◆ THE DATA:
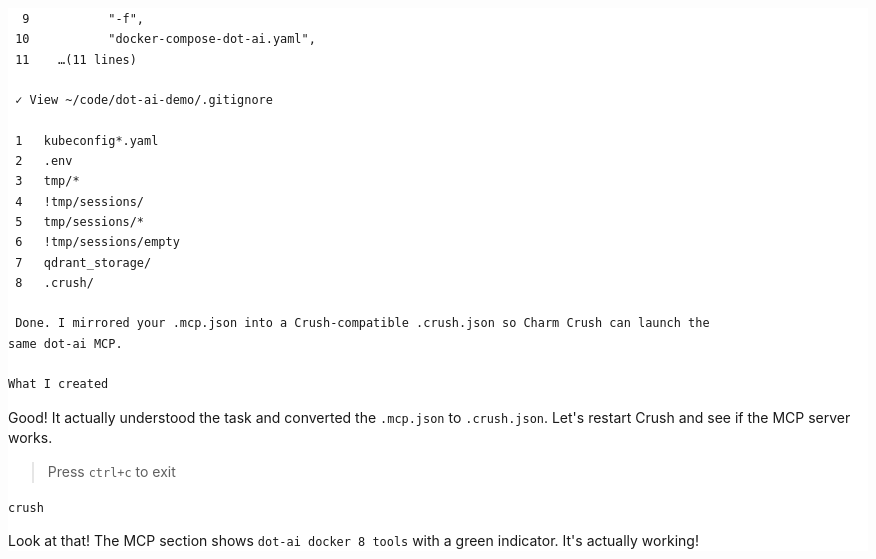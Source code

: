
 ```
  9           "-f",                                                                          
 10           "docker-compose-dot-ai.yaml",                                                  
 11    …(11 lines)

 ✓ View ~/code/dot-ai-demo/.gitignore

 1   kubeconfig*.yaml                                                                        
 2   .env                                                                                    
 3   tmp/*                                                                                   
 4   !tmp/sessions/                                                                          
 5   tmp/sessions/*                                                                          
 6   !tmp/sessions/empty                                                                     
 7   qdrant_storage/                                                                         
 8   .crush/

 Done. I mirrored your .mcp.json into a Crush-compatible .crush.json so Charm Crush can launch the
same dot-ai MCP.

What I created
```

Good! It actually understood the task and converted the `.mcp.json` to `.crush.json`. Let's restart Crush and see if the MCP server works.

> Press `ctrl+c` to exit

```sh
crush
```

Look at that! The MCP section shows `dot-ai docker 8 tools` with a green indicator. It's actually working!
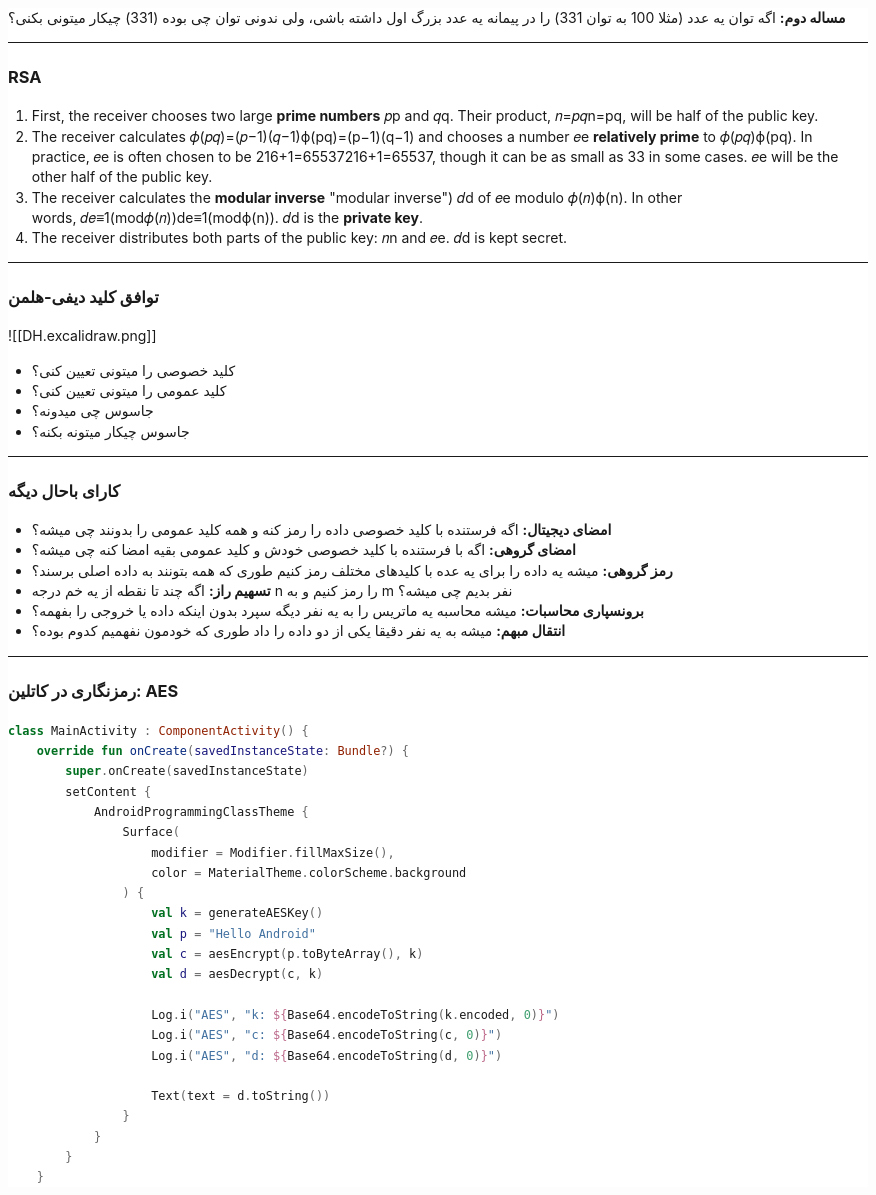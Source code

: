 **مساله دوم:** اگه توان یه عدد (مثلا 100 به توان 331) را در پیمانه یه عدد بزرگ اول داشته باشی، ولی ندونی توان چی بوده (331) چیکار میتونی بکنی؟

---
### RSA
1. First, the receiver chooses two large **prime numbers** 𝑝p and 𝑞q. Their product, 𝑛=𝑝𝑞n=pq, will be half of the public key.
2. The receiver calculates 𝜙(𝑝𝑞)=(𝑝−1)(𝑞−1)ϕ(pq)=(p−1)(q−1) and chooses a number 𝑒e **relatively prime** to 𝜙(𝑝𝑞)ϕ(pq). In practice, 𝑒e is often chosen to be 216+1=65537216+1=65537, though it can be as small as 33 in some cases. 𝑒e will be the other half of the public key.
3. The receiver calculates the **modular inverse** "modular inverse") 𝑑d of 𝑒e modulo 𝜙(𝑛)ϕ(n). In other words, 𝑑𝑒≡1(mod𝜙(𝑛))de≡1(modϕ(n)). 𝑑d is the **private key**.
4. The receiver distributes both parts of the public key: 𝑛n and 𝑒e. 𝑑d is kept secret.

---
### توافق کلید دیفی-هلمن

![[DH.excalidraw.png]]
- کلید خصوصی را میتونی تعیین کنی؟
- کلید عمومی را میتونی تعیین کنی؟
- جاسوس چی میدونه؟
- جاسوس چیکار میتونه بکنه؟

---
### کارای باحال دیگه
- **امضای دیجیتال:** اگه فرستنده با کلید خصوصی داده را رمز کنه و همه کلید عمومی را بدونند چی میشه؟
- **امضای گروهی:** اگه با فرستنده با کلید خصوصی خودش و کلید عمومی بقیه امضا کنه چی میشه؟
- **رمز گروهی:** میشه یه داده را برای یه عده با کلید‌های مختلف رمز کنیم طوری که همه بتونند به داده اصلی برسند؟
- **تسهیم راز:** اگه چند تا نقطه از یه خم درجه n را رمز کنیم و به m نفر بدیم چی میشه؟
- **برونسپاری محاسبات:** میشه محاسبه یه ماتریس را به یه نفر دیگه سپرد بدون اینکه داده یا خروجی را بفهمه؟
- **انتقال مبهم:** میشه به یه نفر دقیقا یکی از دو داده را داد طوری که خودمون نفهمیم کدوم بوده؟

---
### رمزنگاری در کاتلین: AES

```kotlin
class MainActivity : ComponentActivity() {
    override fun onCreate(savedInstanceState: Bundle?) {
        super.onCreate(savedInstanceState)
        setContent {
            AndroidProgrammingClassTheme {
                Surface(
                    modifier = Modifier.fillMaxSize(),
                    color = MaterialTheme.colorScheme.background
                ) {
                    val k = generateAESKey()
                    val p = "Hello Android"
                    val c = aesEncrypt(p.toByteArray(), k)
                    val d = aesDecrypt(c, k)

                    Log.i("AES", "k: ${Base64.encodeToString(k.encoded, 0)}")
                    Log.i("AES", "c: ${Base64.encodeToString(c, 0)}")
                    Log.i("AES", "d: ${Base64.encodeToString(d, 0)}")

                    Text(text = d.toString())
                }
            }
        }
    }

```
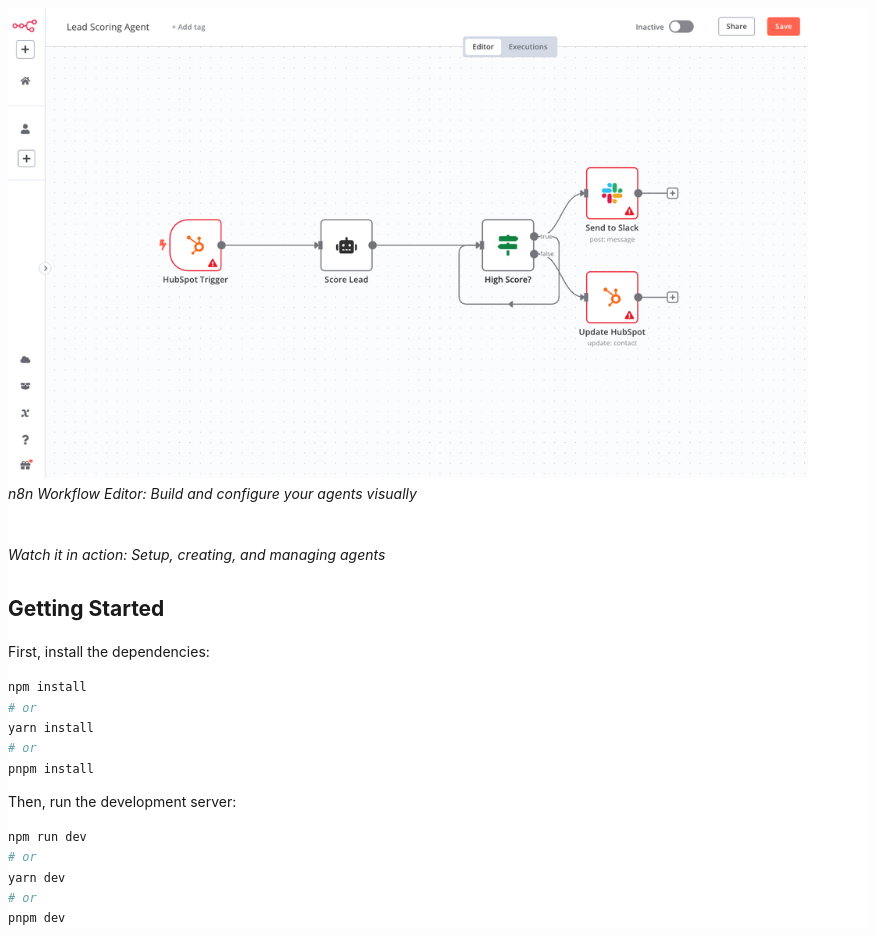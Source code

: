  <img src="docs/n8n-screen.png" alt="n8n Workflow Editor" width="800"/>
  <br/>
  <em>n8n Workflow Editor: Build and configure your agents visually</em>
  <br/><br/>
  <video width="800" controls>
    <source src="docs/anotherAgentOps.mp4" type="video/mp4">
    Your browser does not support the video tag.
  </video>
  <br/>
  <em>Watch it in action: Setup, creating, and managing agents</em>
</div>

## Getting Started

First, install the dependencies:

```bash
npm install
# or
yarn install
# or
pnpm install
```

Then, run the development server:

```bash
npm run dev
# or
yarn dev
# or
pnpm dev
```
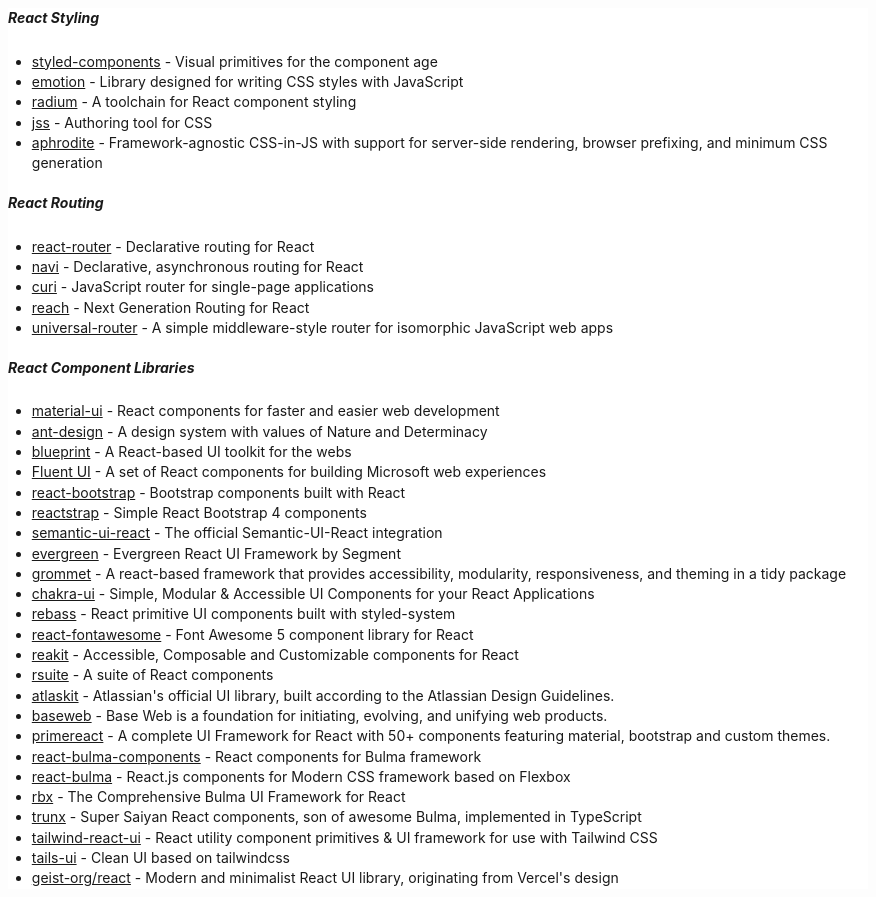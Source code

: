 ##### React Styling

*   [styled-components](https://github.com/styled-components/styled-components) - Visual primitives for the component age
*   [emotion](https://github.com/emotion-js/emotion) - Library designed for writing CSS styles with JavaScript
*   [radium](https://github.com/FormidableLabs/radium) - A toolchain for React component styling
*   [jss](https://github.com/cssinjs/jss) - Authoring tool for CSS
*   [aphrodite](https://github.com/Khan/aphrodite) - Framework-agnostic CSS-in-JS with support for server-side rendering, browser prefixing, and minimum CSS generation

##### React Routing

*   [react-router](https://github.com/ReactTraining/react-router) - Declarative routing for React
*   [navi](https://github.com/frontarm/navi) - Declarative, asynchronous routing for React
*   [curi](https://github.com/pshrmn/curi) - JavaScript router for single-page applications
*   [reach](https://github.com/reach/router) - Next Generation Routing for React
*   [universal-router](https://github.com/kriasoft/universal-router) - A simple middleware-style router for isomorphic JavaScript web apps

##### React Component Libraries

*   [material-ui](https://github.com/mui-org/material-ui) - React components for faster and easier web development
*   [ant-design](https://github.com/ant-design/ant-design) - A design system with values of Nature and Determinacy
*   [blueprint](https://github.com/palantir/blueprint) - A React-based UI toolkit for the webs
*   [Fluent UI](https://github.com/microsoft/fluentui) - A set of React components for building Microsoft web experiences
*   [react-bootstrap](https://github.com/react-bootstrap/react-bootstrap) - Bootstrap components built with React
*   [reactstrap](https://github.com/reactstrap/reactstrap) - Simple React Bootstrap 4 components
*   [semantic-ui-react](https://github.com/Semantic-Org/Semantic-UI-React) - The official Semantic-UI-React integration
*   [evergreen](https://github.com/segmentio/evergreen) - Evergreen React UI Framework by Segment
*   [grommet](https://github.com/grommet/grommet) - A react-based framework that provides accessibility, modularity, responsiveness, and theming in a tidy package
*   [chakra-ui](https://github.com/chakra-ui/chakra-ui/) - Simple, Modular & Accessible UI Components for your React Applications
*   [rebass](https://github.com/rebassjs/rebass) - React primitive UI components built with styled-system
*   [react-fontawesome](https://github.com/FortAwesome/react-fontawesome) - Font Awesome 5 component library for React
*   [reakit](https://github.com/reakit/reakit) - Accessible, Composable and Customizable components for React
*   [rsuite](https://github.com/rsuite/rsuite) - A suite of React components
*   [atlaskit](https://bitbucket.org/atlassian/atlaskit-mk-2) - Atlassian's official UI library, built according to the Atlassian Design Guidelines.
*   [baseweb](https://github.com/uber/baseweb) - Base Web is a foundation for initiating, evolving, and unifying web products.
*   [primereact](https://github.com/primefaces/primereact) - A complete UI Framework for React with 50+ components featuring material, bootstrap and custom themes.
*   [react-bulma-components](https://github.com/couds/react-bulma-components) - React components for Bulma framework
*   [react-bulma](https://github.com/kulakowka/react-bulma) - React.js components for Modern CSS framework based on Flexbox
*   [rbx](https://github.com/dfee/rbx) - The Comprehensive Bulma UI Framework for React
*   [trunx](https://github.com/fibo/trunx) - Super Saiyan React components, son of awesome Bulma, implemented in TypeScript
*   [tailwind-react-ui](https://github.com/emortlock/tailwind-react-ui) - React utility component primitives & UI framework for use with Tailwind CSS
*   [tails-ui](https://github.com/knipferrc/tails-ui) - Clean UI based on tailwindcss
*   [geist-org/react](https://github.com/geist-org/react) - Modern and minimalist React UI library, originating from Vercel's design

◆ REQUIREMENT:
Pick each line holding the word "browser" out of the data and copy it.

◆ OUTPUT OF THE TASK:
    Your browser does not support the video tag.
*   [aphrodite](https://github.com/Khan/aphrodite) - Framework-agnostic CSS-in-JS with support for server-side rendering, browser prefixing, and minimum CSS generation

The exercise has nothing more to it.